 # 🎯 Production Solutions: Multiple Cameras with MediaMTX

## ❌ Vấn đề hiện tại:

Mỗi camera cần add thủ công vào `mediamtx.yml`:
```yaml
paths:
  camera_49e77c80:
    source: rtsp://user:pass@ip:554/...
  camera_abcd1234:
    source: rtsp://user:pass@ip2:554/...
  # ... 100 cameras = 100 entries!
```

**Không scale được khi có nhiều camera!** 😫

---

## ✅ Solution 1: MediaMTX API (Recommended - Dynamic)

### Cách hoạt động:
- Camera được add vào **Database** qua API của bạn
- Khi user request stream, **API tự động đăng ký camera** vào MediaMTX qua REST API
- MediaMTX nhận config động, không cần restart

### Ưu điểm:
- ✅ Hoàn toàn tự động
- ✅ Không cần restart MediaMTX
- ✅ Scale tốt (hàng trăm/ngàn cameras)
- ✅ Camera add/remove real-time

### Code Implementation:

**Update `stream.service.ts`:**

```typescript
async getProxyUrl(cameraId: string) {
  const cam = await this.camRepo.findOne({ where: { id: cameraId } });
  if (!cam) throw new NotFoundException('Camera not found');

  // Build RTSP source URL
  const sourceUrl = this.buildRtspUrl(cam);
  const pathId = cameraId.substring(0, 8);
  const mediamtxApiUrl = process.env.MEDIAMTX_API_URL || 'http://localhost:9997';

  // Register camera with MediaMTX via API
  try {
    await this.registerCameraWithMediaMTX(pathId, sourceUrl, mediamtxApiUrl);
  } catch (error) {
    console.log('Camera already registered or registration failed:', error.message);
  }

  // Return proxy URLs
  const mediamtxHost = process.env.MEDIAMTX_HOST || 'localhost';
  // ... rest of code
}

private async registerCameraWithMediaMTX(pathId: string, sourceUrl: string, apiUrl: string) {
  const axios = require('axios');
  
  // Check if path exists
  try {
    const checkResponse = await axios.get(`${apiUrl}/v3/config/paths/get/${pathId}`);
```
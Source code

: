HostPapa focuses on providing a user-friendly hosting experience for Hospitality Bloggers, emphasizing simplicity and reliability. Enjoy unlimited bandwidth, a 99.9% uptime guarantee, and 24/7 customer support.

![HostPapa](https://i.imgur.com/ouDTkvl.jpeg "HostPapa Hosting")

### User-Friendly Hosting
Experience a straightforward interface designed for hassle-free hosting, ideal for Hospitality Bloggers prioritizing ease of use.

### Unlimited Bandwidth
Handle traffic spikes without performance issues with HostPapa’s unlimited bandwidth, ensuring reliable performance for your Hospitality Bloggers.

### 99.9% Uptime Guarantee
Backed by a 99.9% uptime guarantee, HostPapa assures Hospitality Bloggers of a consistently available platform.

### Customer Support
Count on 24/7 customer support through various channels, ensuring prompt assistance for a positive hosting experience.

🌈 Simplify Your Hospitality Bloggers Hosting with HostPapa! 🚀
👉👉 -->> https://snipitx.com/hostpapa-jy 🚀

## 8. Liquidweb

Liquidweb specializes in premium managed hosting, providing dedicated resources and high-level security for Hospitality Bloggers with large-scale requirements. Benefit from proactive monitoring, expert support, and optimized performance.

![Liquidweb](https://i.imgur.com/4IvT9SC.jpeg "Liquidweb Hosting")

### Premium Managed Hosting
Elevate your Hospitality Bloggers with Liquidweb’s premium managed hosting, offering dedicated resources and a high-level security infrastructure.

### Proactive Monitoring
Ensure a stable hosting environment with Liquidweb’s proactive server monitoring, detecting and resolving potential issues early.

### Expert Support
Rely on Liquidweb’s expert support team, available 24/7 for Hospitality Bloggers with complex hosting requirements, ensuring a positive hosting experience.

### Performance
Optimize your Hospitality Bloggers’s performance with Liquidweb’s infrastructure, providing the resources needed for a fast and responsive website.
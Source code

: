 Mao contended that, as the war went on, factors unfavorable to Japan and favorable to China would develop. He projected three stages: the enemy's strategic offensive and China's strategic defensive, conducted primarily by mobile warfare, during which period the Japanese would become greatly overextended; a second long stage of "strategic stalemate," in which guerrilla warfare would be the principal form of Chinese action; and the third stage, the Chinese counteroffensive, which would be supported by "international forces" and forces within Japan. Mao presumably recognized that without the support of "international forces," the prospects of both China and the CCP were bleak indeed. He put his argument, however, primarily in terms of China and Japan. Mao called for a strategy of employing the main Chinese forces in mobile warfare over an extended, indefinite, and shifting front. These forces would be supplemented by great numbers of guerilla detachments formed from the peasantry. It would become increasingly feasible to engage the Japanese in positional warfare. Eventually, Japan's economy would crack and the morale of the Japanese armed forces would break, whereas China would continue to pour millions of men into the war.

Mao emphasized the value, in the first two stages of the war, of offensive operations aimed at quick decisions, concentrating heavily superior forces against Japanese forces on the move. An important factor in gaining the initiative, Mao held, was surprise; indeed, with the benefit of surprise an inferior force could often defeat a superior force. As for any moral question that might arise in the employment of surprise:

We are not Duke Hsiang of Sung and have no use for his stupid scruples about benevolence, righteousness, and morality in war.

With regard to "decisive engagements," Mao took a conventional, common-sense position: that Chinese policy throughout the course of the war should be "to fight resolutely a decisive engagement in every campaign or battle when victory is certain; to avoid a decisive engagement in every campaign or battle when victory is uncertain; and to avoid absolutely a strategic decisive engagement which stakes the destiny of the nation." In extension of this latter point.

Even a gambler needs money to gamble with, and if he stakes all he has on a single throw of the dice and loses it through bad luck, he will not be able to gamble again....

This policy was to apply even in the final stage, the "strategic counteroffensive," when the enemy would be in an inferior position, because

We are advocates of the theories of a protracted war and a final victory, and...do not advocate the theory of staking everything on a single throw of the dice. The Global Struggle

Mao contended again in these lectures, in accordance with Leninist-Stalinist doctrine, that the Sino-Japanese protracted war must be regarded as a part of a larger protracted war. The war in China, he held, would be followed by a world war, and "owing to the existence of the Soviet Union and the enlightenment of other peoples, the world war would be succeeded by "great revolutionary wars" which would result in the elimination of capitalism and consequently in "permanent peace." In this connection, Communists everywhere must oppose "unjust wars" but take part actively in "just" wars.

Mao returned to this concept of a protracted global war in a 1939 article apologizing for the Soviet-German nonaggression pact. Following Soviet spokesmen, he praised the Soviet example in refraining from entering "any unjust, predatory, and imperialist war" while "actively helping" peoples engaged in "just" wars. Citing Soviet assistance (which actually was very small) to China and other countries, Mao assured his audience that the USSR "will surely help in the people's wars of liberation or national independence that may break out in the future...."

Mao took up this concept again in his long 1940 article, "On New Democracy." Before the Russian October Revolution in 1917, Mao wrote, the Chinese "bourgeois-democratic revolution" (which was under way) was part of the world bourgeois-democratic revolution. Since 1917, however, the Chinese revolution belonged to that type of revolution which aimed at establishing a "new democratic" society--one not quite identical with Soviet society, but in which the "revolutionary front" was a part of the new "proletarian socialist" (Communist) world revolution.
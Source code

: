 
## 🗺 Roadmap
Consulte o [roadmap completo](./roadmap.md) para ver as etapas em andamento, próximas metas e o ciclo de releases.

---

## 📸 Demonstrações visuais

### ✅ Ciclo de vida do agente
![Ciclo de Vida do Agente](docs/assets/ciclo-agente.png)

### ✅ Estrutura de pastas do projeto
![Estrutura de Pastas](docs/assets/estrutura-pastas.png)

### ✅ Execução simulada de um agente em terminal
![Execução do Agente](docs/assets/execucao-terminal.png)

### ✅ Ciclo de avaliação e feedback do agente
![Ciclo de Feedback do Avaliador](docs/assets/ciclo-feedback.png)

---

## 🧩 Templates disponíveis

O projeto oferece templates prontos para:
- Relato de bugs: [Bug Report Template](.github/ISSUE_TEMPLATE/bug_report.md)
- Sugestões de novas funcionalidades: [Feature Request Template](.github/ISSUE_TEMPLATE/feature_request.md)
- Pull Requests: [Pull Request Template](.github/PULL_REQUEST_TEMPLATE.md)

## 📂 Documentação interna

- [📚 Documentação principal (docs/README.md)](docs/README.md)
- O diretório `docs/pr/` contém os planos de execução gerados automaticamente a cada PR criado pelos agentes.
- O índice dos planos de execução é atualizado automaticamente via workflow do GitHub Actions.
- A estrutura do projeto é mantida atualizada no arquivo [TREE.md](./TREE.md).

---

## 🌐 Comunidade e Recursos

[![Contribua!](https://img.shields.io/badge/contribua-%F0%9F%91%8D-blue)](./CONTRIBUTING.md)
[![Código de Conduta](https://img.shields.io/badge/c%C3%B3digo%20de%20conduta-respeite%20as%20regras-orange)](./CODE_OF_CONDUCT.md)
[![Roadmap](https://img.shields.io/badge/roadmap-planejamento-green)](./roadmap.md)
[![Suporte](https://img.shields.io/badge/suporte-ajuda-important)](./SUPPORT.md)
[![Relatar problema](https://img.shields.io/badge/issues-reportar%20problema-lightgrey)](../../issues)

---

........

• _Aim of the exercise_
Among the entries, work out how many lines include the word "localhost". Answer with that number only.

• _Written response_
2